About this exercise: Among the records below, count the lines where "None" occurs, and report that total alone.

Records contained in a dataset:
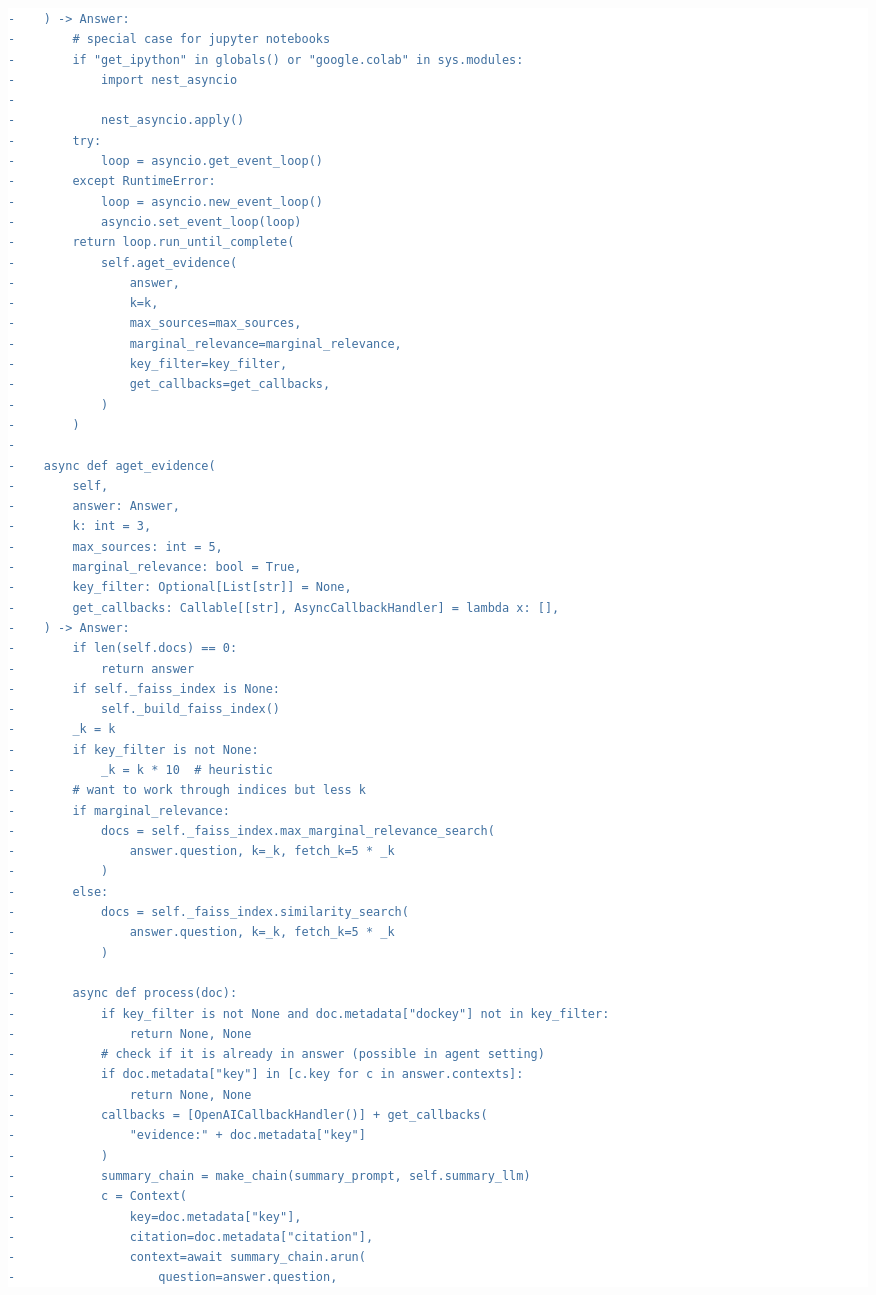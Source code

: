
 ```diff
-    ) -> Answer:
-        # special case for jupyter notebooks
-        if "get_ipython" in globals() or "google.colab" in sys.modules:
-            import nest_asyncio
-
-            nest_asyncio.apply()
-        try:
-            loop = asyncio.get_event_loop()
-        except RuntimeError:
-            loop = asyncio.new_event_loop()
-            asyncio.set_event_loop(loop)
-        return loop.run_until_complete(
-            self.aget_evidence(
-                answer,
-                k=k,
-                max_sources=max_sources,
-                marginal_relevance=marginal_relevance,
-                key_filter=key_filter,
-                get_callbacks=get_callbacks,
-            )
-        )
-
-    async def aget_evidence(
-        self,
-        answer: Answer,
-        k: int = 3,
-        max_sources: int = 5,
-        marginal_relevance: bool = True,
-        key_filter: Optional[List[str]] = None,
-        get_callbacks: Callable[[str], AsyncCallbackHandler] = lambda x: [],
-    ) -> Answer:
-        if len(self.docs) == 0:
-            return answer
-        if self._faiss_index is None:
-            self._build_faiss_index()
-        _k = k
-        if key_filter is not None:
-            _k = k * 10  # heuristic
-        # want to work through indices but less k
-        if marginal_relevance:
-            docs = self._faiss_index.max_marginal_relevance_search(
-                answer.question, k=_k, fetch_k=5 * _k
-            )
-        else:
-            docs = self._faiss_index.similarity_search(
-                answer.question, k=_k, fetch_k=5 * _k
-            )
-
-        async def process(doc):
-            if key_filter is not None and doc.metadata["dockey"] not in key_filter:
-                return None, None
-            # check if it is already in answer (possible in agent setting)
-            if doc.metadata["key"] in [c.key for c in answer.contexts]:
-                return None, None
-            callbacks = [OpenAICallbackHandler()] + get_callbacks(
-                "evidence:" + doc.metadata["key"]
-            )
-            summary_chain = make_chain(summary_prompt, self.summary_llm)
-            c = Context(
-                key=doc.metadata["key"],
-                citation=doc.metadata["citation"],
-                context=await summary_chain.arun(
-                    question=answer.question,
```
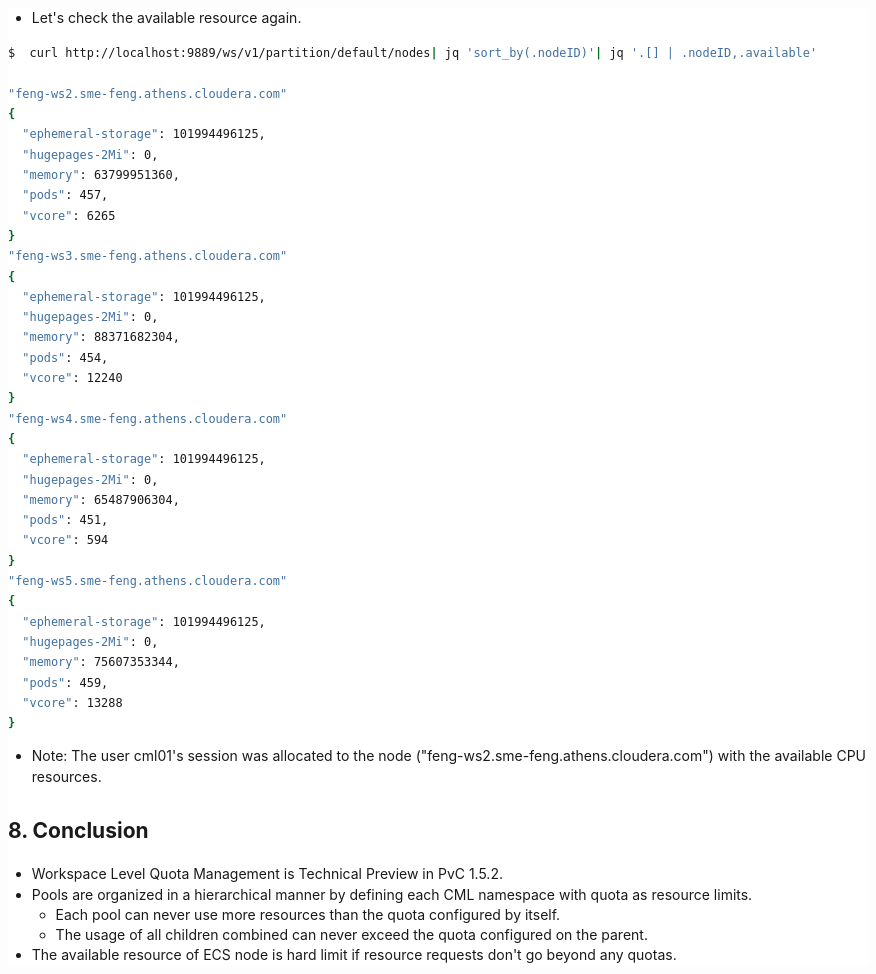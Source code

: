 - Let's check the available resource again.

```bash
$  curl http://localhost:9889/ws/v1/partition/default/nodes| jq 'sort_by(.nodeID)'| jq '.[] | .nodeID,.available'

"feng-ws2.sme-feng.athens.cloudera.com"
{
  "ephemeral-storage": 101994496125,
  "hugepages-2Mi": 0,
  "memory": 63799951360,
  "pods": 457,
  "vcore": 6265
}
"feng-ws3.sme-feng.athens.cloudera.com"
{
  "ephemeral-storage": 101994496125,
  "hugepages-2Mi": 0,
  "memory": 88371682304,
  "pods": 454,
  "vcore": 12240
}
"feng-ws4.sme-feng.athens.cloudera.com"
{
  "ephemeral-storage": 101994496125,
  "hugepages-2Mi": 0,
  "memory": 65487906304,
  "pods": 451,
  "vcore": 594
}
"feng-ws5.sme-feng.athens.cloudera.com"
{
  "ephemeral-storage": 101994496125,
  "hugepages-2Mi": 0,
  "memory": 75607353344,
  "pods": 459,
  "vcore": 13288
}
```

- Note: The user cml01's session was allocated to the node ("feng-ws2.sme-feng.athens.cloudera.com") with the available CPU resources.


## 8. Conclusion

- Workspace Level Quota Management is Technical Preview in PvC 1.5.2.
- Pools are organized in a hierarchical manner by defining each CML namespace with quota as resource limits.
    - Each pool can never use more resources than the quota configured by itself.
    - The usage of all children combined can never exceed the quota configured on the parent.
- The available resource of ECS node is hard limit if resource requests don't go beyond any quotas.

Exercise solution: 6